Jesus will have none of it.
(v. 3-6) He pushes back and asks the Pharisees why they break God’s commandments (stronger than in Mark: “law of
Moses”) in order to keep their man-made traditions. God commanded to “honour your father and
mother” and that “whoever reviles his parents must be put to death.” But the Pharisees have invented a tradition
that allows them to neglect their parents.
If they make a vow to God, they can
dedicate to him (korban) what they ought to have used to care for their parents. The scribes and Pharisees have circumvented
God’s Word with their own traditions.
Jesus calls them on this. “For the sake of your tradition you have made void the word of God.”

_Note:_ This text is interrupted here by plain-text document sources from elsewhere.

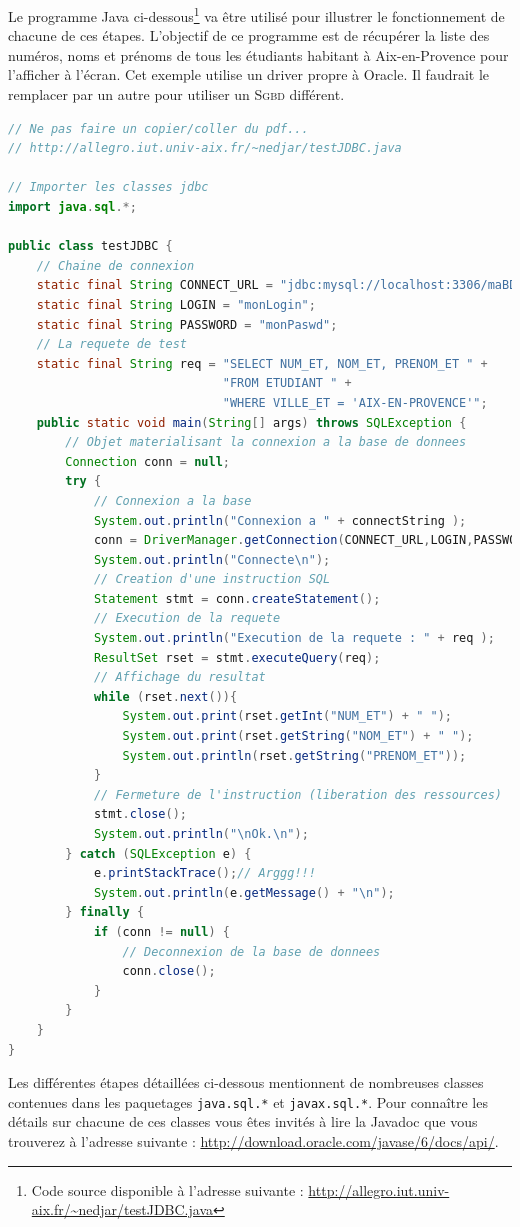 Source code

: \documentclass[a4paper,11pt]{article}
\begin{document}
Le programme Java ci-dessous\footnote{Code source disponible à l'adresse suivante : 
\url{http://allegro.iut.univ-aix.fr/~nedjar/testJDBC.java}} va être utilisé pour illustrer le fonctionnement de chacune 
de ces étapes. L'objectif de ce programme est de récupérer la liste des numéros, noms et prénoms de tous les étudiants 
habitant à Aix-en-Provence pour l'afficher à l'écran. Cet exemple utilise un driver propre à 
Oracle. Il faudrait le remplacer par un autre pour utiliser un \textsc{Sgbd} différent.
\pagebreak
\begin{lstlisting}[language=java]
// Ne pas faire un copier/coller du pdf...
// http://allegro.iut.univ-aix.fr/~nedjar/testJDBC.java

// Importer les classes jdbc
import java.sql.*;

public class testJDBC {
	// Chaine de connexion
	static final String CONNECT_URL = "jdbc:mysql://localhost:3306/maBD";
	static final String LOGIN = "monLogin";
	static final String PASSWORD = "monPaswd";
	// La requete de test
	static final String req = "SELECT NUM_ET, NOM_ET, PRENOM_ET " +
	                          "FROM ETUDIANT " +
	                          "WHERE VILLE_ET = 'AIX-EN-PROVENCE'";                                     
	public static void main(String[] args) throws SQLException {
		// Objet materialisant la connexion a la base de donnees
		Connection conn = null;
		try {
			// Connexion a la base
			System.out.println("Connexion a " + connectString );
			conn = DriverManager.getConnection(CONNECT_URL,LOGIN,PASSWORD);
			System.out.println("Connecte\n");
			// Creation d'une instruction SQL
			Statement stmt = conn.createStatement();
			// Execution de la requete
			System.out.println("Execution de la requete : " + req );
			ResultSet rset = stmt.executeQuery(req);
			// Affichage du resultat
			while (rset.next()){	
				System.out.print(rset.getInt("NUM_ET") + " ");
				System.out.print(rset.getString("NOM_ET") + " ");
				System.out.println(rset.getString("PRENOM_ET"));
			}
			// Fermeture de l'instruction (liberation des ressources)
			stmt.close();
			System.out.println("\nOk.\n");
		} catch (SQLException e) {
			e.printStackTrace();// Arggg!!!
			System.out.println(e.getMessage() + "\n");
		} finally {
			if (conn != null) {
				// Deconnexion de la base de donnees
				conn.close();
			}
		}
	}
}
\end{lstlisting}
Les différentes étapes détaillées ci-dessous mentionnent de nombreuses classes contenues dans les paquetages 
\texttt{java.sql.*} et \texttt{javax.sql.*}. Pour connaître les détails sur chacune de ces classes vous êtes 
invités à lire la Javadoc que vous trouverez à l'adresse suivante : \url{http://download.oracle.com/javase/6/docs/api/}.
\end{document}
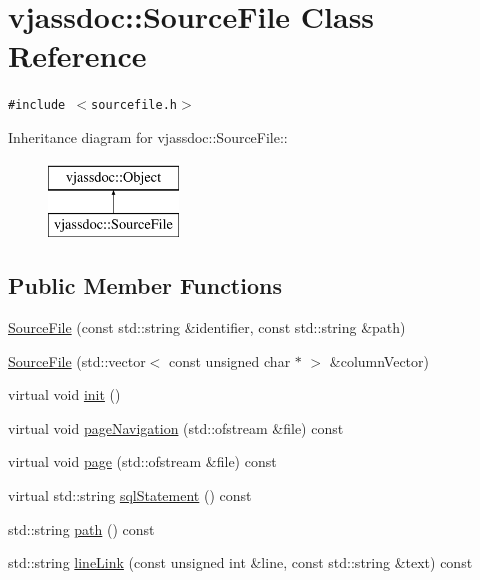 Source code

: \hypertarget{classvjassdoc_1_1SourceFile}{
\section{vjassdoc::SourceFile Class Reference}
\label{classvjassdoc_1_1SourceFile}
}
{\tt \#include $<$sourcefile.h$>$}

Inheritance diagram for vjassdoc::SourceFile::\begin{figure}[H]
\begin{center}
\leavevmode
\includegraphics[height=2cm]{classvjassdoc_1_1SourceFile}
\end{center}
\end{figure}
\subsection*{Public Member Functions}
\begin{CompactItemize}
\item 
\hyperlink{classvjassdoc_1_1SourceFile_e4dd92032b7498bf71ddb71daa30253a}{SourceFile} (const std::string \&identifier, const std::string \&path)
\item 
\hyperlink{classvjassdoc_1_1SourceFile_e0d55673a13f69697ed0dd2130b9535b}{SourceFile} (std::vector$<$ const unsigned char $\ast$ $>$ \&columnVector)
\item 
virtual void \hyperlink{classvjassdoc_1_1SourceFile_e2aa3f034bbb18de023ce9a21dfa78d1}{init} ()
\item 
virtual void \hyperlink{classvjassdoc_1_1SourceFile_b365551c64c03553e8fb1a31d83edaea}{pageNavigation} (std::ofstream \&file) const 
\item 
virtual void \hyperlink{classvjassdoc_1_1SourceFile_0a4aed2c620f52f3cb114843f674b31c}{page} (std::ofstream \&file) const 
\item 
virtual std::string \hyperlink{classvjassdoc_1_1SourceFile_cda6410687f71928eafac94a635c4250}{sqlStatement} () const 
\item 
std::string \hyperlink{classvjassdoc_1_1SourceFile_4764039ae2d00f6fbdc41186972b5ff9}{path} () const 
\item 
std::string \hyperlink{classvjassdoc_1_1SourceFile_b470fdc8f3bb45197ba3ca3fd7aefbea}{lineLink} (const unsigned int \&line, const std::string \&text) const 
\end{CompactItemize}
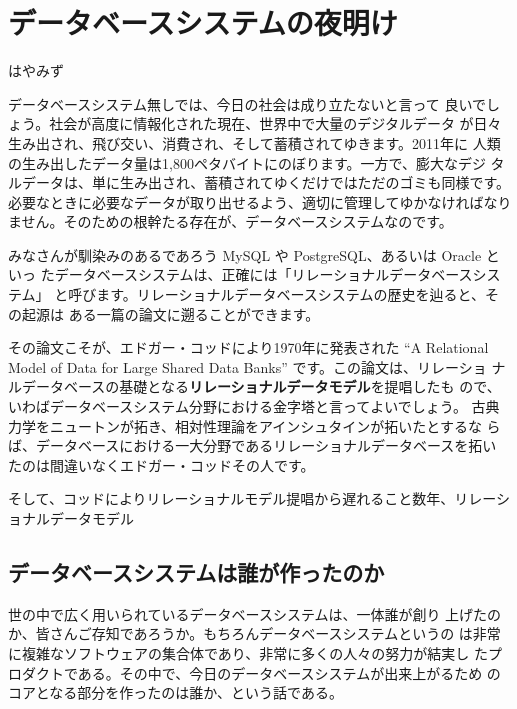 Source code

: 
\cleardoublepage
\plainifnotempty

\chapter{データベースシステムの夜明け}

\begin{flushright}
はやみず
\end{flushright}

\lettrine{デ}ータベースシステム無しでは、今日の社会は成り立たないと言って
良いでしょう。社会が高度に情報化された現在、世界中で大量のデジタルデータ
が日々生み出され、飛び交い、消費され、そして蓄積されてゆきます。2011年に
人類の生み出したデータ量は1,800ペタバイトにのぼります。一方で、膨大なデジ
タルデータは、単に生み出され、蓄積されてゆくだけではただのゴミも同様です。
必要なときに必要なデータが取り出せるよう、適切に管理してゆかなければなり
ません。そのための根幹たる存在が、データベースシステムなのです。

みなさんが馴染みのあるであろう MySQL や PostgreSQL、あるいは Oracle といっ
たデータベースシステムは、正確には「リレーショナルデータベースシステム」
と呼びます。リレーショナルデータベースシステムの歴史を辿ると、その起源は
ある一篇の論文に遡ることができます。

その論文こそが、エドガー・コッドにより1970年に発表された ``A Relational
Model of Data for Large Shared Data Banks'' です。この論文は、リレーショ
ナルデータベースの基礎となる{\bf リレーショナルデータモデル}を提唱したも
ので、いわばデータベースシステム分野における金字塔と言ってよいでしょう。
古典力学をニュートンが拓き、相対性理論をアインシュタインが拓いたとするな
らば、データベースにおける一大分野であるリレーショナルデータベースを拓い
たのは間違いなくエドガー・コッドその人です。

そして、コッドによりリレーショナルモデル提唱から遅れること数年、リレーショナルデータモデル

\section{データベースシステムは誰が作ったのか}

\lettrine{世}の中で広く用いられているデータベースシステムは、一体誰が創り
上げたのか、皆さんご存知であろうか。もちろんデータベースシステムというの
は非常に複雑なソフトウェアの集合体であり、非常に多くの人々の努力が結実し
たプロダクトである。その中で、今日のデータベースシステムが出来上がるため
のコアとなる部分を作ったのは誰か、という話である。

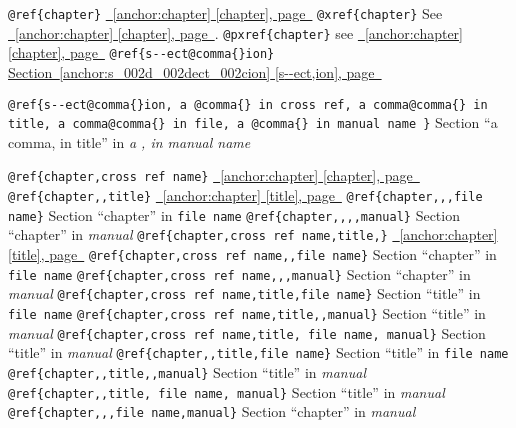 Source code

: \documentclass{book}
\begin{document}
\texttt{@ref\{chapter\}} \hyperref[anchor:chapter]{\chaptername~\ref*{anchor:chapter} [chapter], page~\pageref*{anchor:chapter}}
\texttt{@xref\{chapter\}} See \hyperref[anchor:chapter]{\chaptername~\ref*{anchor:chapter} [chapter], page~\pageref*{anchor:chapter}}.
\texttt{@pxref\{chapter\}} see \hyperref[anchor:chapter]{\chaptername~\ref*{anchor:chapter} [chapter], page~\pageref*{anchor:chapter}}
\texttt{@ref\{s{-}{-}ect@comma\{\}ion\}} \hyperref[anchor:s_002d_002dect_002cion]{Section~\ref*{anchor:s_002d_002dect_002cion} [s{-}{-}ect,ion], page~\pageref*{anchor:s_002d_002dect_002cion}}

\texttt{@ref\{s{-}{-}ect@comma\{\}ion, a @comma\{\} in cross
ref, a comma@comma\{\} in title, a comma@comma\{\} in file, a @comma\{\} in manual name \}}
Section ``a comma, in title'' in \textit{a , in manual name}

\texttt{@ref\{chapter,cross ref name\}} \hyperref[anchor:chapter]{\chaptername~\ref*{anchor:chapter} [chapter], page~\pageref*{anchor:chapter}}
\texttt{@ref\{chapter,,title\}} \hyperref[anchor:chapter]{\chaptername~\ref*{anchor:chapter} [title], page~\pageref*{anchor:chapter}}
\texttt{@ref\{chapter,,,file name\}} Section ``chapter'' in \texttt{file name}
\texttt{@ref\{chapter,,,,manual\}} Section ``chapter'' in \textit{manual}
\texttt{@ref\{chapter,cross ref name,title,\}} \hyperref[anchor:chapter]{\chaptername~\ref*{anchor:chapter} [title], page~\pageref*{anchor:chapter}}
\texttt{@ref\{chapter,cross ref name,,file name\}} Section ``chapter'' in \texttt{file name}
\texttt{@ref\{chapter,cross ref name,,,manual\}} Section ``chapter'' in \textit{manual}
\texttt{@ref\{chapter,cross ref name,title,file name\}} Section ``title'' in \texttt{file name}
\texttt{@ref\{chapter,cross ref name,title,,manual\}} Section ``title'' in \textit{manual}
\texttt{@ref\{chapter,cross ref name,title, file name, manual\}} Section ``title'' in \textit{manual}
\texttt{@ref\{chapter,,title,file name\}} Section ``title'' in \texttt{file name}
\texttt{@ref\{chapter,,title,,manual\}} Section ``title'' in \textit{manual}
\texttt{@ref\{chapter,,title, file name, manual\}} Section ``title'' in \textit{manual}
\texttt{@ref\{chapter,,,file name,manual\}} Section ``chapter'' in \textit{manual}
\end{document}
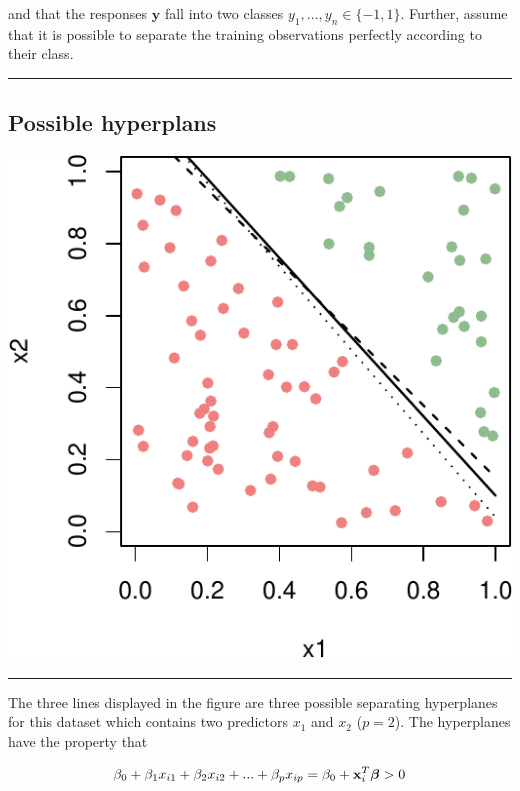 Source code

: \documentclass[]{article}
\begin{document}
and that the responses \(\boldsymbol{y}\) fall into two classes
\(y_1,...,y_n \in \{-1,1\}\). Further, assume that it is possible to
separate the training observations perfectly according to their class.

\begin{center}\rule{0.5\linewidth}{\linethickness}\end{center}

\hypertarget{possible-hyperplans}{%
\subsection{Possible hyperplans}\label{possible-hyperplans}}

\includegraphics{9SVM_files/figure-latex/unnamed-chunk-6-1.pdf}

\begin{center}\rule{0.5\linewidth}{\linethickness}\end{center}

The three lines displayed in the figure are three possible separating
hyperplanes for this dataset which contains two predictors \(x_1\) and
\(x_2\) (\(p=2\)). The hyperplanes have the property that

\[\beta_0+\beta_1 x_{i1} + \beta_2 x_{i2}+...+\beta_p x_{ip}=\beta_0+{\bf x}_i^T {\boldsymbol \beta}>0\]
\end{document}

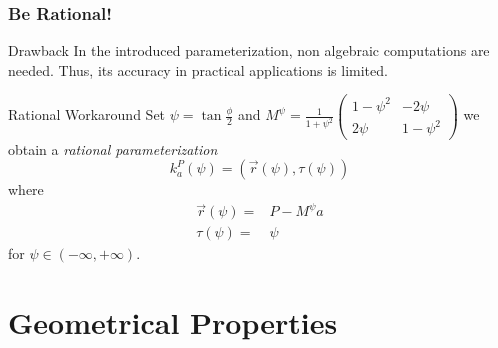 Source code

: \documentclass[ucs,9pt,pagenumbersfull]{beamer}
\begin{document}
\begin{frame}
  \frametitle{Be Rational!}
  \begin{block}{Drawback}
    In the introduced parameterization, non algebraic computations are
    needed. Thus, its accuracy in practical applications is limited.
  \end{block}
  \begin{block}{Rational Workaround}
    Set \(\psi=\tan \frac{\phi}{2}\) and %
    \(
    M^\psi = \frac{1}{1+\psi^2}\begin{pmatrix}
      1-\psi^2 & -2 \psi \\
      2\psi & 1-\psi^2
    \end{pmatrix}
    \) %
    we obtain a \emph{rational parameterization}
    \[
    k^P_a(\psi) = \left( \vec{r}(\psi),\tau(\psi)\right)
    \]
    where
    \begin{align*}
      \vec{r}(\psi) = & P - M^\psi a\\
      \tau(\psi) = & \psi
    \end{align*}
for \(\psi\in (-\infty,+\infty)\).
  \end{block}
\end{frame}

\section{Geometrical Properties}
\end{document}
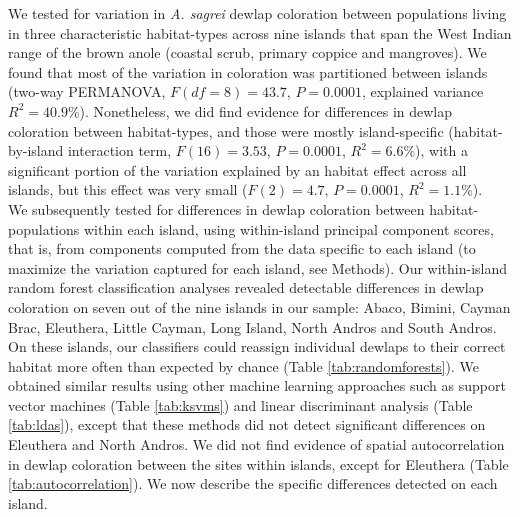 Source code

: 
We tested for variation in \textit{A. sagrei} dewlap coloration between populations living in three characteristic habitat-types across nine islands that span the West Indian range of the brown anole (coastal scrub, primary coppice and mangroves). We found that most of the variation in coloration was partitioned between islands (two-way PERMANOVA, $F(df = 8) = 43.7$, $P = 0.0001$, explained variance $R^2 = 40.9$\%). Nonetheless, we did find evidence for differences in dewlap coloration between habitat-types, and those were mostly island-specific (habitat-by-island interaction term, $F(16) = 3.53$, $P = 0.0001$, $R^2 = 6.6$\%), with a significant portion of the variation explained by an habitat effect across all islands, but this effect was very small ($F(2) = 4.7$, $P = 0.0001$, $R^2 = 1.1$\%).\\

We subsequently tested for differences in dewlap coloration between habitat-populations within each island, using within-island principal component scores, that is, from components computed from the data specific to each island (to maximize the variation captured for each island, see Methods). Our within-island random forest classification analyses revealed detectable differences in dewlap coloration on seven out of the nine islands in our sample: Abaco, Bimini, Cayman Brac, Eleuthera, Little Cayman, Long Island, North Andros and South Andros. On these islands, our classifiers could reassign individual dewlaps to their correct habitat more often than expected by chance (Table \ref{tab:randomforests}). We obtained similar results using other machine learning approaches such as support vector machines (Table \ref{tab:ksvms}) and linear discriminant analysis (Table \ref{tab:ldas}), except that these methods did not detect significant differences on Eleuthera and North Andros. We did not find evidence of spatial autocorrelation in dewlap coloration between the sites within islands, except for Eleuthera (Table \ref{tab:autocorrelation}). We now describe the specific differences detected on each island.\\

(v. 7) He calls them “hypocrites” – religious phonies. The scribes and Pharisees are supposed to be
the interpreters of Scripture and the teachers of Israel. But by their human traditions they break God’s
commandments and teach others to break them. Ironically, this they do all in the name of
holiness.
(v. 8-9) Jesus applies Isaiah 29:13 to the Pharisees. They honour God with their lips – – but their
hearts are far from God. Their worship
of God is vain; they teach man-made commandments as if they were God’s
Word.
Further along, in Isaiah 29:16 it speaks
of those who “turn things upside down.” The
Pharisees break God’s law and substitute their own rules in its place.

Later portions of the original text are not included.